> [INFORMATION]:
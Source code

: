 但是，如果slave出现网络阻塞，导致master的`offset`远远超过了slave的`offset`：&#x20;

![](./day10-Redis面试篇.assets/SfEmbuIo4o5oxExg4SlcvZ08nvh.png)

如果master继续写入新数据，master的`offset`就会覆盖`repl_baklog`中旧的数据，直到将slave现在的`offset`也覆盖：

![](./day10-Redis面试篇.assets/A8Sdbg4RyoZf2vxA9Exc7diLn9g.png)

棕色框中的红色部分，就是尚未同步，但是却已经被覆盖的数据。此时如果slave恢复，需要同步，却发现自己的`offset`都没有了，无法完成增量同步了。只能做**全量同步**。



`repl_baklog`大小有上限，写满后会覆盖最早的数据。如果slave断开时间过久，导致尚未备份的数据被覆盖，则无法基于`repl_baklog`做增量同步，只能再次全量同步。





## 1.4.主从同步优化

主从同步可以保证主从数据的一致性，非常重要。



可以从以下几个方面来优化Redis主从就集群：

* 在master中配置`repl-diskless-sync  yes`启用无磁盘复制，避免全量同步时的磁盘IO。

> [EXERCISE OBJECTIVE]: Write out again, exactly, the line containing "主从同步可以保证主从数据的一致性，非常重要。" and every later line of the records. Omit the rest.

> [EXERCISE SOLUTION]:
主从同步可以保证主从数据的一致性，非常重要。



可以从以下几个方面来优化Redis主从就集群：

* 在master中配置`repl-diskless-sync  yes`启用无磁盘复制，避免全量同步时的磁盘IO。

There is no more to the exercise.